Applying AI for improving prediction and business outcomes will transform decision making in most job functions of telecom operators over the next decade. AI tools used in the right context will improve customer care, network operations and planning, fraud detection, and personalized marketing. But CSPs must still start with a clear view of the business outcomes they want to achieve and use that to drive their AI strategies.
AI Becomes Mainstream
The abundance of high-quality data, advances in computational processing, and sophisticated machine learning models, available in the opensource community, are reducing the cost and improving the accuracy of AI compared to conventional hard-coded methods. Attempting to deploy AI even 5 years ago was not economically feasible because of limited data sets, higher cost computing, and inferior machine learning models to conventional statistical regression techniques. In short, it was difficult to justify the economic benefits.
All that has now changed, and the technology is actively being deployed in many sectors outside of telecom for natural language translation, facial recognition, advance driver assistance systems, and industrial automation.

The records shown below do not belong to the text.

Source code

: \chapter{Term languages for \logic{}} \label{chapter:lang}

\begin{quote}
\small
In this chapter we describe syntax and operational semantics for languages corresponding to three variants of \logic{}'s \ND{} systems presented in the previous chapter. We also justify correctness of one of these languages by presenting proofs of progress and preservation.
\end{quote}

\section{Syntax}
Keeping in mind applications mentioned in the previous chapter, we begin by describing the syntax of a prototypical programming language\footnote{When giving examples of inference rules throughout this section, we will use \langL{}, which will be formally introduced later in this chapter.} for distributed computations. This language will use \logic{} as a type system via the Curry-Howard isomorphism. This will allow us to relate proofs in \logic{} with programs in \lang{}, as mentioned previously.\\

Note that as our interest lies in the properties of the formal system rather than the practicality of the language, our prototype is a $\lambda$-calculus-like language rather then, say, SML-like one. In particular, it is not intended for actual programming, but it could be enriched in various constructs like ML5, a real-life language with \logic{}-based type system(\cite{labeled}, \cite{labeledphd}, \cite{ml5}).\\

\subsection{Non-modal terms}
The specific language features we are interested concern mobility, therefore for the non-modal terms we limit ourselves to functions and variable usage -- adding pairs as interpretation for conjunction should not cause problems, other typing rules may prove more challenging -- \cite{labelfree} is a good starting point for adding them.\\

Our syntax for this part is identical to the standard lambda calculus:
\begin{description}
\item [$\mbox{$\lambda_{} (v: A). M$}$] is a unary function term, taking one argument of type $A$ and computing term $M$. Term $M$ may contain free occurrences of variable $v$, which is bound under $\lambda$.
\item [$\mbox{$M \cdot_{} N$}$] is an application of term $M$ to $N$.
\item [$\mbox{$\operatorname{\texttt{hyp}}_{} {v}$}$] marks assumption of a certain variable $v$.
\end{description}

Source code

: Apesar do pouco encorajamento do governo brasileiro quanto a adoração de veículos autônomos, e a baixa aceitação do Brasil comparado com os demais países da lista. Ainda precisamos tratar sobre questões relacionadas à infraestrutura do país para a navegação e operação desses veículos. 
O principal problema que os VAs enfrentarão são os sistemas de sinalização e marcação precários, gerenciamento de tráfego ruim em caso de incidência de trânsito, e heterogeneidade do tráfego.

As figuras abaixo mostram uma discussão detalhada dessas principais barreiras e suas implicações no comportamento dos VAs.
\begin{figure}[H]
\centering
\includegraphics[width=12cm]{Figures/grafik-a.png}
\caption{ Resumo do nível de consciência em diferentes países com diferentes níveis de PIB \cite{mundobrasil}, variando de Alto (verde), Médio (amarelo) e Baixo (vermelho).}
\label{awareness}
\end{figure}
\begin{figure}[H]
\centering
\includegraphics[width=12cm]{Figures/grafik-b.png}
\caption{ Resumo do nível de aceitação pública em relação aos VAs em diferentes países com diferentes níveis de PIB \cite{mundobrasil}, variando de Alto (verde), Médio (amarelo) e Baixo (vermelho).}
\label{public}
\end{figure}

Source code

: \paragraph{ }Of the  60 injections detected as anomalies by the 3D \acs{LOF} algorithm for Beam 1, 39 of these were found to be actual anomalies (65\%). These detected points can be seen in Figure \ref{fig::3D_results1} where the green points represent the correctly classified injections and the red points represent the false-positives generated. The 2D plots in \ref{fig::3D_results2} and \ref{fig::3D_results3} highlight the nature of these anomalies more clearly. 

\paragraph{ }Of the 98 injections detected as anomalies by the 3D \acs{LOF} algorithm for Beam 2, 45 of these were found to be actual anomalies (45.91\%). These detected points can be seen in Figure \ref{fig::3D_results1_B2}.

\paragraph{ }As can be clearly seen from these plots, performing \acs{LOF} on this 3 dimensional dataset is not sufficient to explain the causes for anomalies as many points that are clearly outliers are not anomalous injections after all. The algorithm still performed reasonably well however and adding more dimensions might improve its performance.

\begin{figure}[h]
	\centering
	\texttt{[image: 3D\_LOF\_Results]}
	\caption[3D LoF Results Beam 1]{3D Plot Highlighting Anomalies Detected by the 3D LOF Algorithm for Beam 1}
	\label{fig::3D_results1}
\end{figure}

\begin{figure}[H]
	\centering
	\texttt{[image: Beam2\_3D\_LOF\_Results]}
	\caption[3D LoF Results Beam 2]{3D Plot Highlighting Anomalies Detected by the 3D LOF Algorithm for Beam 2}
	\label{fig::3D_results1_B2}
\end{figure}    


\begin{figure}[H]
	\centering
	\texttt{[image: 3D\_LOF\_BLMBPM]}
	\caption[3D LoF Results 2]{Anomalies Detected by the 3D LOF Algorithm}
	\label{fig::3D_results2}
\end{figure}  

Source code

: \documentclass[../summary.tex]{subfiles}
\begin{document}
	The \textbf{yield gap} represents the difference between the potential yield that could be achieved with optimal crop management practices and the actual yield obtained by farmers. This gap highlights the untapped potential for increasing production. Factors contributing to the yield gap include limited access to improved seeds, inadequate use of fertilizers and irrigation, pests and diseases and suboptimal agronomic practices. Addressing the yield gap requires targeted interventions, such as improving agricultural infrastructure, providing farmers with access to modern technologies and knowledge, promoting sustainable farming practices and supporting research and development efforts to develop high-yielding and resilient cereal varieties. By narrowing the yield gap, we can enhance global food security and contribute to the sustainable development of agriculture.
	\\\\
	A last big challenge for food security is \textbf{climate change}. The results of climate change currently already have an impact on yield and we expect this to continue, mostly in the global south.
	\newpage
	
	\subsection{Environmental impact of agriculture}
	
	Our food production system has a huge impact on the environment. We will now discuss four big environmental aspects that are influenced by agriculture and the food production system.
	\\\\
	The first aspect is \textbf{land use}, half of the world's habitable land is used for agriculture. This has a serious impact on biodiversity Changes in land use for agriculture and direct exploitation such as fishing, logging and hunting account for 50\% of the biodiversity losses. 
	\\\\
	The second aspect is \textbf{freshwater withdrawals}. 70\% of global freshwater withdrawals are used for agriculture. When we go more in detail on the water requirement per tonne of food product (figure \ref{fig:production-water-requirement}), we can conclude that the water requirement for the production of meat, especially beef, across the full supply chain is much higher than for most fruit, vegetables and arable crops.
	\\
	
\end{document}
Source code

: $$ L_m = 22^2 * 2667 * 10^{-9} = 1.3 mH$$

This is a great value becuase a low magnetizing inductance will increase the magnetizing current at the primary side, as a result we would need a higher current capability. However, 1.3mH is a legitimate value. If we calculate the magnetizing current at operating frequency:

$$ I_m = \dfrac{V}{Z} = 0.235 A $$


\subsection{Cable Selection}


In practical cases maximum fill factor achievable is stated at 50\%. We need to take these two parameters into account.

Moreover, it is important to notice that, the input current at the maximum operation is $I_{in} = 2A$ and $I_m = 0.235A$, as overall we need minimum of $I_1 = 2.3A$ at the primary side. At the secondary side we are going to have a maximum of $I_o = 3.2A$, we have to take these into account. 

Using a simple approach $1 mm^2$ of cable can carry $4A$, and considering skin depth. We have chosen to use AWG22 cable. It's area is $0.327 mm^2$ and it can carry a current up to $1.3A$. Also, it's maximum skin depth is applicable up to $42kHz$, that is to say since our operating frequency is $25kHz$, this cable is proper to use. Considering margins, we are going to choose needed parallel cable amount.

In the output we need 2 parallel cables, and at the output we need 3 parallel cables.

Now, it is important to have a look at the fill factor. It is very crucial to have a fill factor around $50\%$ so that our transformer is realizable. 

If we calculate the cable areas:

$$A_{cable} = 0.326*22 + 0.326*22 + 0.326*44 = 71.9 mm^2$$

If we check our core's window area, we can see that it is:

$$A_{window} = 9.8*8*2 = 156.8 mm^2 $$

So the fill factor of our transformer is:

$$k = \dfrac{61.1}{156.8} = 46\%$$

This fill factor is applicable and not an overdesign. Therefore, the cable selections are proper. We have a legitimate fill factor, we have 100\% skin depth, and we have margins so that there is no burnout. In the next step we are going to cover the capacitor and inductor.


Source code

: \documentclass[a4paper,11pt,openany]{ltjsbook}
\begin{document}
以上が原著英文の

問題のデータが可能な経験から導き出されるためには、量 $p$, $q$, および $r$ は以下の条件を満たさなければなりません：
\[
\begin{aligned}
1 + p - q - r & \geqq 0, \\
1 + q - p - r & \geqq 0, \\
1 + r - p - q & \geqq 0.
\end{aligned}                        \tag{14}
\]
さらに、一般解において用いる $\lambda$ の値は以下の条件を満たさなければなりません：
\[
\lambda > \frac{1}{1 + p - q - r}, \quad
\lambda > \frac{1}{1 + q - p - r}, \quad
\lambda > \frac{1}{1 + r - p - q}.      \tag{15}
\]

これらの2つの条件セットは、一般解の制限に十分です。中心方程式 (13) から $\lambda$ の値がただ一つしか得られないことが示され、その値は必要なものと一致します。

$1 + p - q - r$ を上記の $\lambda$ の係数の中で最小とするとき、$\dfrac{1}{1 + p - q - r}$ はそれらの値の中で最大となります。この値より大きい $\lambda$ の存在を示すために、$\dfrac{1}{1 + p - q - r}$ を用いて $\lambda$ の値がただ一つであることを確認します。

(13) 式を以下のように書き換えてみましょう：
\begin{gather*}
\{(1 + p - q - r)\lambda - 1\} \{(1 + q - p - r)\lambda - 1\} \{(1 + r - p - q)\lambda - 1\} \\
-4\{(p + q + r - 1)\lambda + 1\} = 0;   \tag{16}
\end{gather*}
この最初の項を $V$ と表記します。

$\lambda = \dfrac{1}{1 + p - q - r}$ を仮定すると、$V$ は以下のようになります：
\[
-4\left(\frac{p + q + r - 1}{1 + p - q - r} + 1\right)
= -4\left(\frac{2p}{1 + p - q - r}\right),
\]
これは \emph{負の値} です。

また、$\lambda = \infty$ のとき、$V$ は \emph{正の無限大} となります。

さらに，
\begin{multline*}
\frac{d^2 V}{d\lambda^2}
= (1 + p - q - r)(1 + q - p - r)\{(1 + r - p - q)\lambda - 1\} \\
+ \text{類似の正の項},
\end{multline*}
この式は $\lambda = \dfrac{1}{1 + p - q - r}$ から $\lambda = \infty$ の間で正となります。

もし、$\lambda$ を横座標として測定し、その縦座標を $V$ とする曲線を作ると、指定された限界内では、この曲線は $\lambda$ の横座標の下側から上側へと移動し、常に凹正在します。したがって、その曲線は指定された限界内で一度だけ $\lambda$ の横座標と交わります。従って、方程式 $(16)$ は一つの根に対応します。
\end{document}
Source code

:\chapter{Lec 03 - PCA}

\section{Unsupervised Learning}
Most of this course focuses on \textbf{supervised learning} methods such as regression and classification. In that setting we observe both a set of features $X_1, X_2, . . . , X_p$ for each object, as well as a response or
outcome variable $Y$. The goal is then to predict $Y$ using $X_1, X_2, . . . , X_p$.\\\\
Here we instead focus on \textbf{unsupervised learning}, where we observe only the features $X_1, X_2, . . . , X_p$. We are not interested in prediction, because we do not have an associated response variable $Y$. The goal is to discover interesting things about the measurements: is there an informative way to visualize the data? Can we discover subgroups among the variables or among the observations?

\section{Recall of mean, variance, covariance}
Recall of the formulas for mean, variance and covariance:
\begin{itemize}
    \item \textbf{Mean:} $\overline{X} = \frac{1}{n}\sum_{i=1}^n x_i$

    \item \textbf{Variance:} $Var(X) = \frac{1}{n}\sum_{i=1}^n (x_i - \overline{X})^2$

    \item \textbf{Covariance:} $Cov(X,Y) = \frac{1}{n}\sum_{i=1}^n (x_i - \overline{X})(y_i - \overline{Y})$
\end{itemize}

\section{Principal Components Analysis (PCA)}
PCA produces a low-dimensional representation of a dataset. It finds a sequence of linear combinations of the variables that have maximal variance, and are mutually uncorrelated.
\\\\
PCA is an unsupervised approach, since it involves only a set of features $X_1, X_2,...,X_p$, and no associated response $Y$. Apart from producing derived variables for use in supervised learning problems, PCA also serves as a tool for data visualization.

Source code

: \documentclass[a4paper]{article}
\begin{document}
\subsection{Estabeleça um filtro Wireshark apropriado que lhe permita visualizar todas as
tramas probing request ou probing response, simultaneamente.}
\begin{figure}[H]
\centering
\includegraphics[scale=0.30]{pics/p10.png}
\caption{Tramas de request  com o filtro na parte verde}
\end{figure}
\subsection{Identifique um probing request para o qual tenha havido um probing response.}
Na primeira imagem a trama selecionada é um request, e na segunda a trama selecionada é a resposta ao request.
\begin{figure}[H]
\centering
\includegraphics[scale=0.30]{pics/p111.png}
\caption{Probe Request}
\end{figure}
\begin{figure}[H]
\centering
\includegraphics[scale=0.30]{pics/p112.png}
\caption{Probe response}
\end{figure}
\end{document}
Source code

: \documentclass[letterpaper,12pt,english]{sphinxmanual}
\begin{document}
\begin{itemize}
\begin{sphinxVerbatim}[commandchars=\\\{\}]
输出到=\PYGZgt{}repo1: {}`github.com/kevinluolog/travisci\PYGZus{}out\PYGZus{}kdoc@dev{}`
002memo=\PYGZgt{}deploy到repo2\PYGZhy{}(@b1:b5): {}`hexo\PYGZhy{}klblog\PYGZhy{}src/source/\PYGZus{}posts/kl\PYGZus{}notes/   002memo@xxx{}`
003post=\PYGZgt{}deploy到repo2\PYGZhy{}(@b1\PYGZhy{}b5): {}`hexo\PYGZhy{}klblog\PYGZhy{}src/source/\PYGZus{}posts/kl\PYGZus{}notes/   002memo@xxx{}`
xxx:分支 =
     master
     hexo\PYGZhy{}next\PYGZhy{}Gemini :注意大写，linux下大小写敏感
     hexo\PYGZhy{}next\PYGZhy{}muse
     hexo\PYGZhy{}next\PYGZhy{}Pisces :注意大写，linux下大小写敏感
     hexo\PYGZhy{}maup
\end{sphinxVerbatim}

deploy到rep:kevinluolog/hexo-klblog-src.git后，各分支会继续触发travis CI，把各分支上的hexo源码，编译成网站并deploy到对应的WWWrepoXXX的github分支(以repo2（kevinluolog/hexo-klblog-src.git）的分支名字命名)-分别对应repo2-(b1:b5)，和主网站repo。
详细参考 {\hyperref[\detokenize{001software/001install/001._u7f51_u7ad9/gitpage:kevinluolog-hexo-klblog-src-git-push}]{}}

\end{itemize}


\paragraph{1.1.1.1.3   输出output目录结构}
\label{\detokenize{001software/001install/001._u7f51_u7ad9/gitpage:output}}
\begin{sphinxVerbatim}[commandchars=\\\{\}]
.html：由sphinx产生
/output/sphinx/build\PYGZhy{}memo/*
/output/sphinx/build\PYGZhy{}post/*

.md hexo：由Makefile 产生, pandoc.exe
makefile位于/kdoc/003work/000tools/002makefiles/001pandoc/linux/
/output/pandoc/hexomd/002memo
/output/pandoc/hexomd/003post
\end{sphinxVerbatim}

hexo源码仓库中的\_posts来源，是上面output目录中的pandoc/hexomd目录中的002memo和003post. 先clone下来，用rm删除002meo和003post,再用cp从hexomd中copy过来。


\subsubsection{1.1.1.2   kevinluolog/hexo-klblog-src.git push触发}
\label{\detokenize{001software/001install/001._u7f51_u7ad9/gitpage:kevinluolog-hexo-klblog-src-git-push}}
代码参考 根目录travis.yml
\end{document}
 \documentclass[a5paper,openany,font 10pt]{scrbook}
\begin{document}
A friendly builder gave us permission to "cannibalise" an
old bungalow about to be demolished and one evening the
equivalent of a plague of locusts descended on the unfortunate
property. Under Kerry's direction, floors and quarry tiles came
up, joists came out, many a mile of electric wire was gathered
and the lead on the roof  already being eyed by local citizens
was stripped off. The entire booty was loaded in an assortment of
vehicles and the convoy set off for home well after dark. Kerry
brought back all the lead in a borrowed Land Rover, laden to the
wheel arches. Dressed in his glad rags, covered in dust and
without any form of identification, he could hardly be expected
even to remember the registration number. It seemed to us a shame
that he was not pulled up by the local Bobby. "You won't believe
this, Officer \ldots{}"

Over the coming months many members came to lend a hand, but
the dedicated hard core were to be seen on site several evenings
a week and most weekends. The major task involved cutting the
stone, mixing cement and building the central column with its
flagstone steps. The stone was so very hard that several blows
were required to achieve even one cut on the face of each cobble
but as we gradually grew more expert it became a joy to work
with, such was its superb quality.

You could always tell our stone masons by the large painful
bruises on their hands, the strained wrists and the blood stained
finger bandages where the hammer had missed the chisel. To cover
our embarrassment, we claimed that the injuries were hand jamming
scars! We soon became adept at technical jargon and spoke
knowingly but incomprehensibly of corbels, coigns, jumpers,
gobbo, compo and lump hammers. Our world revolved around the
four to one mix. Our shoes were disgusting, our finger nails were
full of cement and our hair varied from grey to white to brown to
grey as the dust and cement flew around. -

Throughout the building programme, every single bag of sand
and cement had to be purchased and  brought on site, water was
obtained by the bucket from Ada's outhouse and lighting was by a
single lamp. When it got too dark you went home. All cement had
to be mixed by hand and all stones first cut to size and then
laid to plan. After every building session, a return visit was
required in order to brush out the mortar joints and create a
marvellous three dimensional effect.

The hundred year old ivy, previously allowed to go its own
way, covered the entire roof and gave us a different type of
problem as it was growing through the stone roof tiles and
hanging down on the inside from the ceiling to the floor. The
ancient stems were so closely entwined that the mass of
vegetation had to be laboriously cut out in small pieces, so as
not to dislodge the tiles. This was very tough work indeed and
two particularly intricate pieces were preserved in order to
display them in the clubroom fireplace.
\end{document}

The value of AI is that it uses data to discover patterns, and then predict outcomes more reliably than current methods. The power of AI is that it is constantly improving its learning algorithm, using a technique called back propagation that changes weights in the hidden layer, to achieve higher levels of accuracy.
AI is not the only way to solve many problems telecom faces today. However, in many cases, over time it will become a much, much better way to solve those problems. Figure 1 illustrates the potential economic value that CSPs can achieve applying AI over traditional methods used today.

Source: Appledore Research
More economic value is realized as more data helps to continuously learn and improve the business outcomes. The value accrued continues to grow, mostly as a result of improvements in predicting outcomes. The breakeven point will take longer to occur due to the development cycles required to achieve the desired results in training the models.
Drivers of AI in Telecom
Investment in AI within telecom are largely as a result of four main drivers:
- Technology advances in the 5G era and cloudification of the network.
- The emergence of new business models in the edge cloud.
- Downward pressure on capital investments.
- Workforce retraining and OPEX efficiency.
The enabling technology for 5G is much more than the radio interface and includes virtualization which will lead to a massive increase in technological complexity. If 5G is deployed with existing operational processes and systems environment, operational costs will balloon and on a long-term basis be unsustainable.
In a 5G network, a provider may want to support a low latency application in a robotic manufacturing facility which demands recurring and rapid changes to factory production demands. The desired network state and associated KPIs must be captured in near real time to initiate new services, move workloads, or re-route network connections if service is impacted. AI is dependent on the ability to collect and process large amounts of telemetry data to identify patterns and determine if the service is operationally “green” or an event trigger should be generated to the network orchestrator or service controller.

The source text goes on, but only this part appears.